> TASK TO COMPLETE
Restate word for word the lines of the entries below, starting with the line that holds "Este manual detalla" and ending with the line that holds "la Biblioteca con", and no others.

Stored data entries
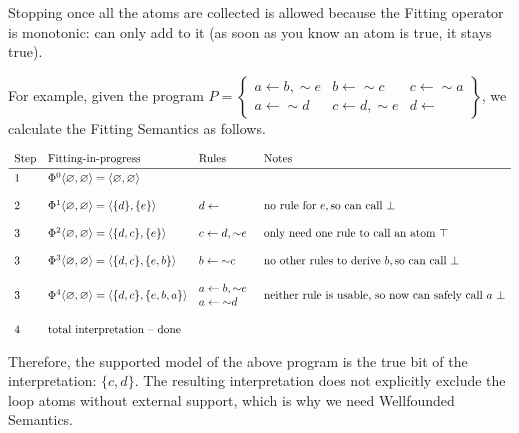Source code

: \documentclass[9pt,a4paper,landscape]{article}
\begin{document}
{Stopping once all the atoms are collected is allowed because the Fitting operator is monotonic: can only add to it (as soon as you know an atom is true, it stays true).

For example, given the program $P = \left\{\begin{array}{lll}
a \leftarrow b, {\sim} e & b \leftarrow {\sim} c & c \leftarrow {\sim} a \\
a \leftarrow {\sim} d & c \leftarrow d, {\sim} e & d \leftarrow
\end{array}\right\}$, we calculate the Fitting Semantics as follows.

\begin{center}
	$\begin{array}{llll}
\text{Step} & \text{Fitting-in-progress} & \text{Rules} & \text{Notes} \\ \midrule
1 & \Phi^0 \langle \varnothing, \varnothing \rangle = \langle \varnothing, \varnothing \rangle && \\&\\
2 & \Phi^1 \langle \varnothing, \varnothing \rangle = \langle \{d\}, \{e\} \rangle & d \leftarrow & \text{no rule for}\ e, \text{so can call}\ \bot\\&\\
3 & \Phi^2 \langle \varnothing, \varnothing \rangle = \langle \{d, c\}, \{e\} \rangle & c \leftarrow d, {\sim} e & \text{only need one rule to call an atom}\ \top \\&\\
3 & \Phi^3 \langle \varnothing, \varnothing \rangle = \langle \{d, c\}, \{e, b\} \rangle & b \leftarrow {\sim} c & \text{no other rules to derive}\ b, \text{so can call}\ \bot \\&\\
3 & \Phi^4 \langle \varnothing, \varnothing \rangle = \langle \{d, c\}, \{e, b, a\} \rangle & \begin{array}{@{}l}
a \leftarrow b, {\sim} e\\
a \leftarrow {\sim} d
\end{array} & \text{neither rule is usable, so now can safely call}\ a\ \bot \\ &\\
4 & \text{total interpretation -- done}
\end{array}$
\end{center}

Therefore, the supported model of the above program is the true bit of the interpretation: $\{c, d\}$.
The resulting interpretation does not explicitly exclude the loop atoms without external support, which is why we need Wellfounded Semantics.

}
\end{document}
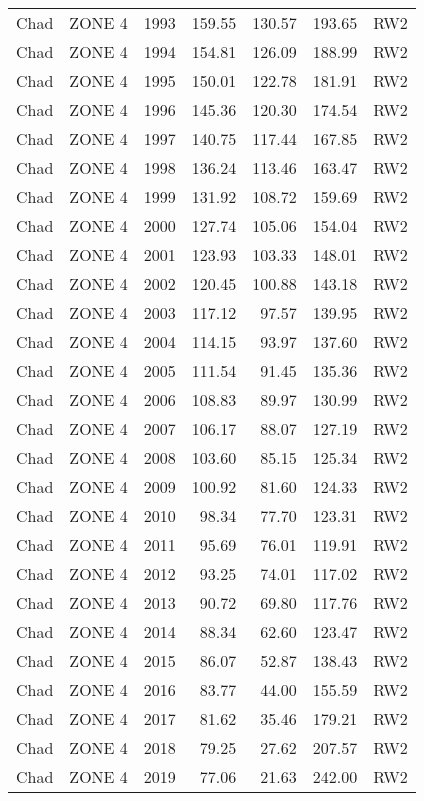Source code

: \begin{longtable}{lllrrrl}
  Chad & ZONE 4 & 1993 & 159.55 & 130.57 & 193.65 & RW2 \\ 
  Chad & ZONE 4 & 1994 & 154.81 & 126.09 & 188.99 & RW2 \\ 
  Chad & ZONE 4 & 1995 & 150.01 & 122.78 & 181.91 & RW2 \\ 
  Chad & ZONE 4 & 1996 & 145.36 & 120.30 & 174.54 & RW2 \\ 
  Chad & ZONE 4 & 1997 & 140.75 & 117.44 & 167.85 & RW2 \\ 
  Chad & ZONE 4 & 1998 & 136.24 & 113.46 & 163.47 & RW2 \\ 
  Chad & ZONE 4 & 1999 & 131.92 & 108.72 & 159.69 & RW2 \\ 
  Chad & ZONE 4 & 2000 & 127.74 & 105.06 & 154.04 & RW2 \\ 
  Chad & ZONE 4 & 2001 & 123.93 & 103.33 & 148.01 & RW2 \\ 
  Chad & ZONE 4 & 2002 & 120.45 & 100.88 & 143.18 & RW2 \\ 
  Chad & ZONE 4 & 2003 & 117.12 & 97.57 & 139.95 & RW2 \\ 
  Chad & ZONE 4 & 2004 & 114.15 & 93.97 & 137.60 & RW2 \\ 
  Chad & ZONE 4 & 2005 & 111.54 & 91.45 & 135.36 & RW2 \\ 
  Chad & ZONE 4 & 2006 & 108.83 & 89.97 & 130.99 & RW2 \\ 
  Chad & ZONE 4 & 2007 & 106.17 & 88.07 & 127.19 & RW2 \\ 
  Chad & ZONE 4 & 2008 & 103.60 & 85.15 & 125.34 & RW2 \\ 
  Chad & ZONE 4 & 2009 & 100.92 & 81.60 & 124.33 & RW2 \\ 
  Chad & ZONE 4 & 2010 & 98.34 & 77.70 & 123.31 & RW2 \\ 
  Chad & ZONE 4 & 2011 & 95.69 & 76.01 & 119.91 & RW2 \\ 
  Chad & ZONE 4 & 2012 & 93.25 & 74.01 & 117.02 & RW2 \\ 
  Chad & ZONE 4 & 2013 & 90.72 & 69.80 & 117.76 & RW2 \\ 
  Chad & ZONE 4 & 2014 & 88.34 & 62.60 & 123.47 & RW2 \\ 
  Chad & ZONE 4 & 2015 & 86.07 & 52.87 & 138.43 & RW2 \\ 
  Chad & ZONE 4 & 2016 & 83.77 & 44.00 & 155.59 & RW2 \\ 
  Chad & ZONE 4 & 2017 & 81.62 & 35.46 & 179.21 & RW2 \\ 
  Chad & ZONE 4 & 2018 & 79.25 & 27.62 & 207.57 & RW2 \\ 
  Chad & ZONE 4 & 2019 & 77.06 & 21.63 & 242.00 & RW2 \\ 

\end{longtable}
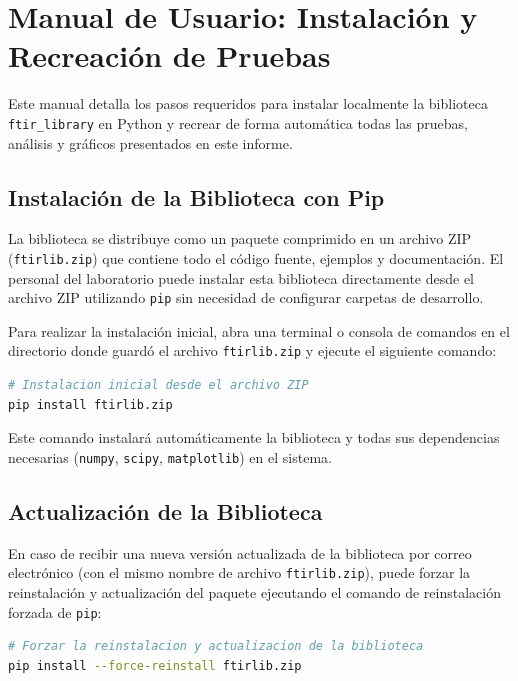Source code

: \documentclass[a4paper,11pt]{article}
\begin{document}
\newpage

\section{Manual de Usuario: Instalación y Recreación de Pruebas}
Este manual detalla los pasos requeridos para instalar localmente la biblioteca \texttt{ftir\_library} en Python y recrear de forma automática todas las pruebas, análisis y gráficos presentados en este informe.

\subsection{Instalación de la Biblioteca con Pip}
La biblioteca se distribuye como un paquete comprimido en un archivo ZIP (\texttt{ftirlib.zip}) que contiene todo el código fuente, ejemplos y documentación. El personal del laboratorio puede instalar esta biblioteca directamente desde el archivo ZIP utilizando \texttt{pip} sin necesidad de configurar carpetas de desarrollo.

Para realizar la instalación inicial, abra una terminal o consola de comandos en el directorio donde guardó el archivo \texttt{ftirlib.zip} y ejecute el siguiente comando:

\begin{lstlisting}[language=bash]
# Instalacion inicial desde el archivo ZIP
pip install ftirlib.zip
\end{lstlisting}

Este comando instalará automáticamente la biblioteca y todas sus dependencias necesarias (\texttt{numpy}, \texttt{scipy}, \texttt{matplotlib}) en el sistema.

\subsection{Actualización de la Biblioteca}
En caso de recibir una nueva versión actualizada de la biblioteca por correo electrónico (con el mismo nombre de archivo \texttt{ftirlib.zip}), puede forzar la reinstalación y actualización del paquete ejecutando el comando de reinstalación forzada de \texttt{pip}:

\begin{lstlisting}[language=bash]
# Forzar la reinstalacion y actualizacion de la biblioteca
pip install --force-reinstall ftirlib.zip
\end{lstlisting}
\end{document}
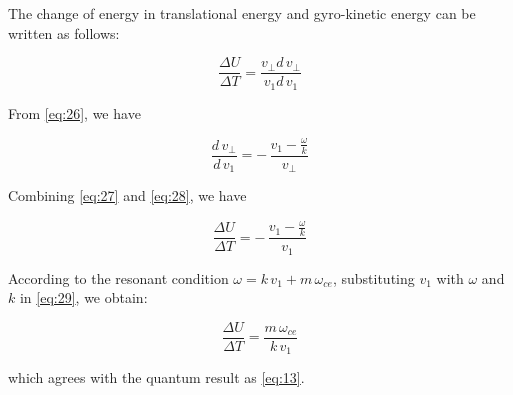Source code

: \documentclass{cpbtex3}
\begin{document}
The change of energy in translational energy and gyro-kinetic energy can be written as follows:

\begin{equation}
\frac{\Delta U}{\Delta T}=\frac{v_{\perp}d\,v_{\perp}}{v_{1}d\,v_{1}}
\label{eq:27}
\end{equation}

From \eqref{eq:26}, we have

\begin{equation}
\frac{d\,v_{\perp}}{d\,v_{1}}=-\,\frac{v_{1}-\frac{\omega}{k}}{v_{\perp}}
\label{eq:28}
\end{equation}

Combining \eqref{eq:27} and \eqref{eq:28}, we have

\begin{equation}
\frac{\Delta U}{\Delta T}=-\,\frac{v_{1}-\frac{\omega}{k}}{v_{1}}
\label{eq:29}
\end{equation}

According to the resonant condition $\omega=k\,v_{1}+m\,\omega_{ce}$, substituting $v_{1}$ with $\omega$ and $k$ in \eqref{eq:29}, we obtain:

\begin{equation}
\frac{\Delta U}{\Delta T}=\frac{m\,\omega_{ce}}{k\,v_{1}}
\label{eq:30}
\end{equation}

which agrees with the quantum result as \eqref{eq:13}.






\end{document}
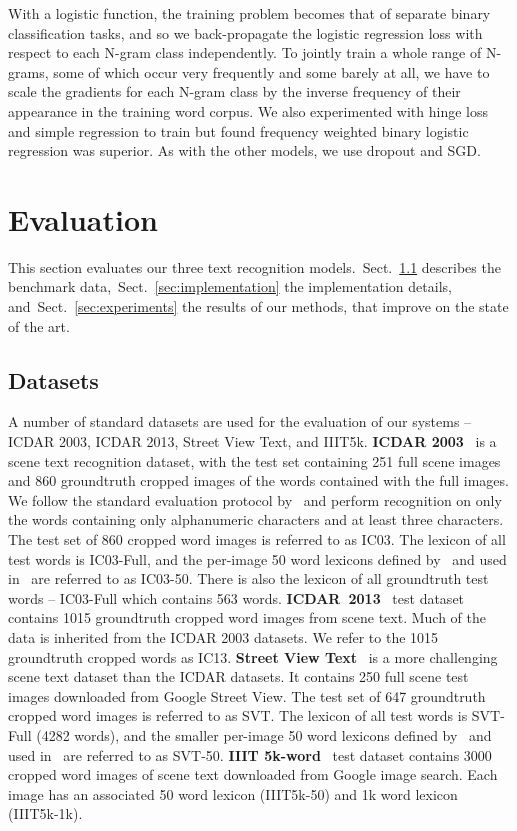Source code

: \documentclass{article} \usepackage{nips14submit_e,times}
\newcommand{\sref}[1]{Sect.~\ref{#1}}
\renewcommand{\paragraph}[1]{\par\noindent{\bf #1}}
\begin{document}
\paragraph{Training.}
With a logistic function, the training problem becomes that of  separate binary classification tasks, and so we back-propagate the logistic regression loss with respect to each N-gram class independently. To jointly train a whole range of N-grams, some of which occur very frequently and some barely at all, we have to scale the gradients for each N-gram class by the inverse frequency of their appearance in the training word corpus. We also experimented with hinge loss and simple regression to train but found frequency weighted binary logistic regression was superior. As with the other models, we use dropout and SGD.


\section{Evaluation}\label{sec:eval}
This section evaluates our three text recognition models.~\sref{sec:data} describes the benchmark data,~\sref{sec:implementation} the implementation details, and~\sref{sec:experiments} the results of our methods, that improve on the state of the art.


\subsection{Datasets}\label{sec:data}
A number of standard datasets are used for the evaluation of our systems -- ICDAR 2003, ICDAR 2013, Street View Text, and IIIT5k. {\bf ICDAR 2003}~\cite{ICDAR03} is a scene text recognition dataset, with the test set containing 251 full scene images and 860 groundtruth cropped images of the words contained with the full images. We follow the standard evaluation protocol by~\cite{Wang11,Wang12,Alsharif13} and perform recognition on only the words containing only alphanumeric characters and at least three characters. The test set of 860 cropped word images is referred to as IC03. The lexicon of all test words is IC03-Full, and the per-image 50 word lexicons defined by~\cite{Wang11} and used in~\cite{Wang11,Wang12,Alsharif13} are referred to as IC03-50. There is also the lexicon of all groundtruth test words -- IC03-Full which contains 563 words. {\bf ICDAR~2013}~\cite{ICDAR2013} test dataset contains 1015 groundtruth cropped word images from scene text. Much of the data is inherited from the ICDAR 2003 datasets. We refer to the 1015 groundtruth cropped words as IC13. {\bf Street View Text}~\cite{Wang11} is a more challenging scene text dataset than the ICDAR datasets. It contains 250 full scene test images downloaded from Google Street View. The test set of 647 groundtruth cropped word images is referred to as SVT. The lexicon of all test words is SVT-Full (4282 words), and the smaller per-image 50 word lexicons defined by~\cite{Wang11} and used in~\cite{Wang11,Wang12,Alsharif13,Bissacco13} are referred to as SVT-50. {\bf IIIT 5k-word}~\cite{Mishra12} test dataset contains 3000 cropped word images of scene text downloaded from Google image search. Each image has an associated 50 word lexicon (IIIT5k-50) and 1k word lexicon (IIIT5k-1k).
\end{document}
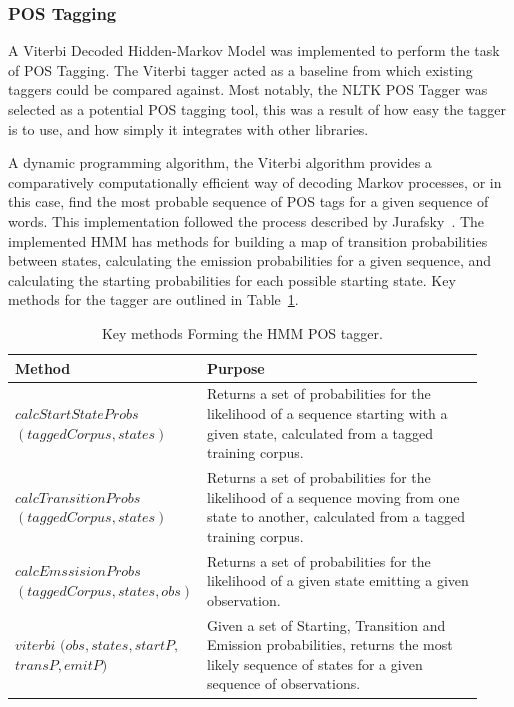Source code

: \documentclass[10pt]{report}
\begin{document}
\subsubsection{POS Tagging}
A Viterbi Decoded Hidden-Markov Model was implemented to perform the task of POS Tagging. The Viterbi tagger acted as a baseline from which existing taggers could be compared against. Most notably, the NLTK POS Tagger was selected as a potential POS tagging tool, this was a result of how easy the tagger is to use, and how simply it integrates with other libraries.

A dynamic programming algorithm, the Viterbi algorithm provides a comparatively computationally efficient way of decoding Markov processes, or in this case, find the most probable sequence of POS tags for a given sequence of words. This implementation followed the process described by Jurafsky~\cite{Jurafsky2014-yb}. The implemented HMM has methods for building a map of transition probabilities between states, calculating the emission probabilities for a given sequence, and calculating the starting probabilities for each possible starting state. Key methods for the tagger are outlined in Table~\ref{tab:pos_tagging_methods}.


\renewcommand{\baselinestretch}{1.0}\normalsize
\renewcommand{\arraystretch}{2.0}
\begin{table}[h!]
  \begin{tabular}{>{\raggedright}p{0.3\linewidth} | p{0.63\linewidth}}
    Method & Purpose\\
    \hline
    $calcStartStateProbs$ $(taggedCorpus, states)$& Returns a set of probabilities for the likelihood of a sequence starting with a given state, calculated from a tagged training corpus. \\
    $calcTransitionProbs$ $(taggedCorpus, states)$ & Returns a set of probabilities for the likelihood of a sequence moving from one state to another, calculated from a tagged training corpus. \\
    $calcEmssisionProbs$ $(taggedCorpus, states, obs)$ & Returns a set of probabilities for the likelihood of a given state emitting a given observation.\\
    $viterbi$ $(obs, states, startP,$ $transP, emitP)$ & Given a set of Starting, Transition and Emission probabilities, returns the most likely sequence of states for a given sequence of observations. 
  \end{tabular}
  \caption{Key methods Forming the HMM POS tagger.\label{tab:pos_tagging_methods}}
\end{table}
\renewcommand{\baselinestretch}{2.0}\normalsize
\renewcommand{\arraystretch}{1.0}
\end{document}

> WRITTEN ANSWER
Este manual detalla los pasos requeridos para instalar localmente la biblioteca \texttt{ftir\_library} en Python y recrear de forma automática todas las pruebas, análisis y gráficos presentados en este informe.

\subsection{Instalación de la Biblioteca con Pip}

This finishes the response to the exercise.